I convinced my wife that a disposal was bad for septic systems, and the septic guy agreed. One LESS thing to repair! We compost all plant matter, and meat byproducts go out in the trash.
It's interesting that so many cities, counties, and states have required pumping intervals. That's new to me.
From what I understand, our neighbors in Wisconsin have mandatory pumping intervals.
I personally think that from a public health standpoint that’s a good idea, even though it would add cost to me.
What is especially bothersome is that I have neighbors two places down the lakeshore that still have only a couple of fifty five gallon drums buried for their sewage. It’s been like that since the house was constructed in about 1969 or 1970.
A friend had, until recently, a pipe buried under the gravel county road leading to an open ditch that lead to a creek.

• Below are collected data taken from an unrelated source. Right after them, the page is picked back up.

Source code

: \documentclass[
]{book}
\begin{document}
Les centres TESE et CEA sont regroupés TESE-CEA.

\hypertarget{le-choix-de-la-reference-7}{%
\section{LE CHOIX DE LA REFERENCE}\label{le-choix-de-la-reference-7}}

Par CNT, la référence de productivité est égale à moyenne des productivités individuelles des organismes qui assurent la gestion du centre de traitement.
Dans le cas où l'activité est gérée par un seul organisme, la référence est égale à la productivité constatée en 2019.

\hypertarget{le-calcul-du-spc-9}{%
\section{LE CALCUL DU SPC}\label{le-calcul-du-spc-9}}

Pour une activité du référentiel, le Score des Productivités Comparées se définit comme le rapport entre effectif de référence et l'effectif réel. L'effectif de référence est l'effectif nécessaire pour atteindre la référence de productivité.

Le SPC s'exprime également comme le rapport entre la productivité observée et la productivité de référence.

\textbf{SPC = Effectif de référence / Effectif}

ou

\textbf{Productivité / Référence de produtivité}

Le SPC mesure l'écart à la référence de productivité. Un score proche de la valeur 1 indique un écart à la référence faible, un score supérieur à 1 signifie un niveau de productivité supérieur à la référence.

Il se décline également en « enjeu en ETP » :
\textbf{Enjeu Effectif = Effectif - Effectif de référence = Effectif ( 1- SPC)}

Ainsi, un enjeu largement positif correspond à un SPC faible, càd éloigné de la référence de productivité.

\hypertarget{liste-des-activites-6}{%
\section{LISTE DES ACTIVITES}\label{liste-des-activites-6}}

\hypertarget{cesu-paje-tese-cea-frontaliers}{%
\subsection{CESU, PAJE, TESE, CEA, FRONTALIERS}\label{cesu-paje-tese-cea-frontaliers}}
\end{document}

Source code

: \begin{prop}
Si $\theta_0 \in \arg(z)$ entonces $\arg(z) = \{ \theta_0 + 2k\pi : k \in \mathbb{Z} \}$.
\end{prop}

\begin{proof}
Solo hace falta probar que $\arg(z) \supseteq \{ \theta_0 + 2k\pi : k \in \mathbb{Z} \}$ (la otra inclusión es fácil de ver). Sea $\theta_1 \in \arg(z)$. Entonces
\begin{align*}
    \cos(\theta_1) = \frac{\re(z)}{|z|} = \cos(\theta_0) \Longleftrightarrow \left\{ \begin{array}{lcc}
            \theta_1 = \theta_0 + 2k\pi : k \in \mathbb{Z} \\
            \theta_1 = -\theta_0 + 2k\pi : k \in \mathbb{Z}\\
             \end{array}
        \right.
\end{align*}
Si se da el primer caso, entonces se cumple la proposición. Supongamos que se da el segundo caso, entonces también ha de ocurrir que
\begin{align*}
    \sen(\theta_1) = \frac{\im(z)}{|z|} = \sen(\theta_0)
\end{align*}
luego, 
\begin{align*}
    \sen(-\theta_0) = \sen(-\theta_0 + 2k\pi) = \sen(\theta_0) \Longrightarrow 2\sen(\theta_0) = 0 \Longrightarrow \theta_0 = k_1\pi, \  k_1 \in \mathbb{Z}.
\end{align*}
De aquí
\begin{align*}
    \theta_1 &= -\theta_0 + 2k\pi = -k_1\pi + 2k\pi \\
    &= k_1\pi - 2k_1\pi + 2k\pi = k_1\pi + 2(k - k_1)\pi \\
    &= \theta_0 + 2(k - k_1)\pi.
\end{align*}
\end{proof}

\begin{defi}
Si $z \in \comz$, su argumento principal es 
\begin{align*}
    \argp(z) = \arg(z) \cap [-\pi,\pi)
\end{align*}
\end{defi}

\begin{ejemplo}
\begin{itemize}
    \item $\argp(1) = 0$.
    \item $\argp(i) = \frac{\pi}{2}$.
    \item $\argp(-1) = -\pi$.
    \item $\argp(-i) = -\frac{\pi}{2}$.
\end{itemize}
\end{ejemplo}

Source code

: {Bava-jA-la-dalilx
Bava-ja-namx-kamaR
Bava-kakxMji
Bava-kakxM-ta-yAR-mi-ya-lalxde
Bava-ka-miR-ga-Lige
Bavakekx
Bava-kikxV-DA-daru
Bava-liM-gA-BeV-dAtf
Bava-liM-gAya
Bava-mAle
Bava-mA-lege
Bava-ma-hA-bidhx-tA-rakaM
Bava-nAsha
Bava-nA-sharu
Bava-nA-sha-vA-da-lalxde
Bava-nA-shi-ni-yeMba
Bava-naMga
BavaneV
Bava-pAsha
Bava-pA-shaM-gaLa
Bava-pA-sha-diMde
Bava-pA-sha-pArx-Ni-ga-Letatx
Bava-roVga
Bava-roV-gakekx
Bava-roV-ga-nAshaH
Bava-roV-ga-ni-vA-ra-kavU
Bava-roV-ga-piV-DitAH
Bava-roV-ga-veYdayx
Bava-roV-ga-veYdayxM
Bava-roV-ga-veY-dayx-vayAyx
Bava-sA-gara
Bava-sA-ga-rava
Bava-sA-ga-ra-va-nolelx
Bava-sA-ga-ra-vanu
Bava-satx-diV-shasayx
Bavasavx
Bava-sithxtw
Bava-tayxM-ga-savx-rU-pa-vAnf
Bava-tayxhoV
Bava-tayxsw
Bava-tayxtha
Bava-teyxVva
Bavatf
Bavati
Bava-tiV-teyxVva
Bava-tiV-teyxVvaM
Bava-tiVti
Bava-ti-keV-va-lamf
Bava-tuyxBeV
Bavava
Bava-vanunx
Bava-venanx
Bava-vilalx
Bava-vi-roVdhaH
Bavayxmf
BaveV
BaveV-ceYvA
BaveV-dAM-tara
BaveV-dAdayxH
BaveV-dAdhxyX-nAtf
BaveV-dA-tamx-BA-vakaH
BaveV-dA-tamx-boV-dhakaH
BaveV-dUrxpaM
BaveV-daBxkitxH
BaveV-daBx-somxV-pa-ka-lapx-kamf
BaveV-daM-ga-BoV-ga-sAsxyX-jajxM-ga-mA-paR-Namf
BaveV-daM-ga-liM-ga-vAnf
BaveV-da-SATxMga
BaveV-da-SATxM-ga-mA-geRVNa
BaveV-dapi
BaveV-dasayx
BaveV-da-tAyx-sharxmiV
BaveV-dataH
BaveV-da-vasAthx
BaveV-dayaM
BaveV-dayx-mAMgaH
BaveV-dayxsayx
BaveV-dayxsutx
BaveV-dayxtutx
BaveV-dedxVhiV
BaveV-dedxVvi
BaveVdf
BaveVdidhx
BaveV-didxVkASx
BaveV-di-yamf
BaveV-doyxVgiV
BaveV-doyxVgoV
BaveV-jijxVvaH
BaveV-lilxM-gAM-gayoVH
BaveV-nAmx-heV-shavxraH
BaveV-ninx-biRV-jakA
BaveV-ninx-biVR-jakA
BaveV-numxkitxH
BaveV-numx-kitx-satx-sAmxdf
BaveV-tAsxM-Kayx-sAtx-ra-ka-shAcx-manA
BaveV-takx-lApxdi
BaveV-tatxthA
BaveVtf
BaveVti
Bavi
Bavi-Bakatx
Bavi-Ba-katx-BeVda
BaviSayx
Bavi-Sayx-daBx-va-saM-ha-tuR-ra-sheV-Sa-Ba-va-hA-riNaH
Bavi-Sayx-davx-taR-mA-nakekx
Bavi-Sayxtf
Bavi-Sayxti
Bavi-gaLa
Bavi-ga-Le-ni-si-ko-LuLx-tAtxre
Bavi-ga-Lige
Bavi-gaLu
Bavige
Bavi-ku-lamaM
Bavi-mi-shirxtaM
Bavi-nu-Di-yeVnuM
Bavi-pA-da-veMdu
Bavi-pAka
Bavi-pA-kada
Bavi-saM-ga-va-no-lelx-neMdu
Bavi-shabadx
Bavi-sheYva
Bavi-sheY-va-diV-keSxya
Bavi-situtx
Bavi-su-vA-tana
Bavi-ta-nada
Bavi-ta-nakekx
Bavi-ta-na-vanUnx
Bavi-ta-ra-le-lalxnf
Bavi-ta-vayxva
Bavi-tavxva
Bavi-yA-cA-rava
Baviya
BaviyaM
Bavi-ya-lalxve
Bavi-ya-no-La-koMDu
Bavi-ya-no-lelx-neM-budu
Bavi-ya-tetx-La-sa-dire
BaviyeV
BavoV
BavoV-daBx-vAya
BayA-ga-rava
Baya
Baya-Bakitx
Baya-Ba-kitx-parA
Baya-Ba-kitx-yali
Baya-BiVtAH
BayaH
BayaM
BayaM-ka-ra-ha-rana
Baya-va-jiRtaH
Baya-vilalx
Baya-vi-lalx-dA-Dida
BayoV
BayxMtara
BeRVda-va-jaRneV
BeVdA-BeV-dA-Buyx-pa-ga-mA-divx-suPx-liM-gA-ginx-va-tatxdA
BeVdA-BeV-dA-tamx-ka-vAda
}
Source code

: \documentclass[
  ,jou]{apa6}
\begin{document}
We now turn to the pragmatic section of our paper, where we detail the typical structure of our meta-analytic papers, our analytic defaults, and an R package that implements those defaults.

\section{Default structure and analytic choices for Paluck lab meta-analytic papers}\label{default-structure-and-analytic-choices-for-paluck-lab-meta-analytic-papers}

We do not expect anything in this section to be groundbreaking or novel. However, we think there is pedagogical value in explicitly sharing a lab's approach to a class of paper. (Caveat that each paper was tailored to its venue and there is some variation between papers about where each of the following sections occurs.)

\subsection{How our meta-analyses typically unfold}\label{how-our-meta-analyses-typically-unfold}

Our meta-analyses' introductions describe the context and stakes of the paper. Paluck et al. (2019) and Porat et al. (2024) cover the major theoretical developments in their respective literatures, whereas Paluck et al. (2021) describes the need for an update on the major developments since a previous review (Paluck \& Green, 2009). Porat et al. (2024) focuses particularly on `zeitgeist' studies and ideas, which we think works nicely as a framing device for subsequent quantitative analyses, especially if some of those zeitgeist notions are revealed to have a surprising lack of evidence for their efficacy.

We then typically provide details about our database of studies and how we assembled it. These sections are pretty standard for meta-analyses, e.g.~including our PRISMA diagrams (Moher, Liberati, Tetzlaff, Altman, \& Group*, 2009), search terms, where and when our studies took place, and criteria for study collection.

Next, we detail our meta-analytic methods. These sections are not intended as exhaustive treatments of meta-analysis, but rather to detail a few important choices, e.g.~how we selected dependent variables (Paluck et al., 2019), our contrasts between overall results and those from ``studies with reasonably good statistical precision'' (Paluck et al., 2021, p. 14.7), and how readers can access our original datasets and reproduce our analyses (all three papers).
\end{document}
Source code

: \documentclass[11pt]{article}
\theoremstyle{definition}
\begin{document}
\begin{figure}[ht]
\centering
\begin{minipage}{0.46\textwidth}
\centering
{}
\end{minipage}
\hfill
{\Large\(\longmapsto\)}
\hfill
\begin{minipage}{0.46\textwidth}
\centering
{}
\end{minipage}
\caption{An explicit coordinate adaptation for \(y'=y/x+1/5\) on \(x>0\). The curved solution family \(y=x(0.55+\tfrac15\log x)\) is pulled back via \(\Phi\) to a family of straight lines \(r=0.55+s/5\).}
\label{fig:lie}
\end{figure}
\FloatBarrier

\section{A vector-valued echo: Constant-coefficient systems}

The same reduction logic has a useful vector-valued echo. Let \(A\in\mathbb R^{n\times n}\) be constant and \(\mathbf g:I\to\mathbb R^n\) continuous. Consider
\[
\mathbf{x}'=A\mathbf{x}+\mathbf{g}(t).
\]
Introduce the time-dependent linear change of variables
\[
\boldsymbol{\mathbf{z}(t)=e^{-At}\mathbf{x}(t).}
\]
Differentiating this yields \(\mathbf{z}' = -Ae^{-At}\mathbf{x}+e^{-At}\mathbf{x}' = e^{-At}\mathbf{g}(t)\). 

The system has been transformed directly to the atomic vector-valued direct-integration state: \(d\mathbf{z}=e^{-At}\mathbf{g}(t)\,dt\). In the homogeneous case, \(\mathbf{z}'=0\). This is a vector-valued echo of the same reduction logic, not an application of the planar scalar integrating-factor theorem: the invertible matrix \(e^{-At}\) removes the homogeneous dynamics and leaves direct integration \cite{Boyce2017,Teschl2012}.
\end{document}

To say that the Health Department wasn’t pleased when he applied for a septic permit would be an understatement. They thought stuff like that was resolved decades ago.
Ten or twelve years ago the septic haulers were still dumping the sludge on county owned land near / on the lake shore on what is called stamp sands, made up from the rock that contained native copper. In the late 1800s through the 1960s the mining companies would crush rock from mines, some over a mile deep, into fine sand as part of the copper extraction process, then dump the residual sand in the lakes. Basically environmental terrorism. Those tailings eventually became Superfund sites.
Now the sludge haulers have to process the sludge through municipal wastewater treatment plants.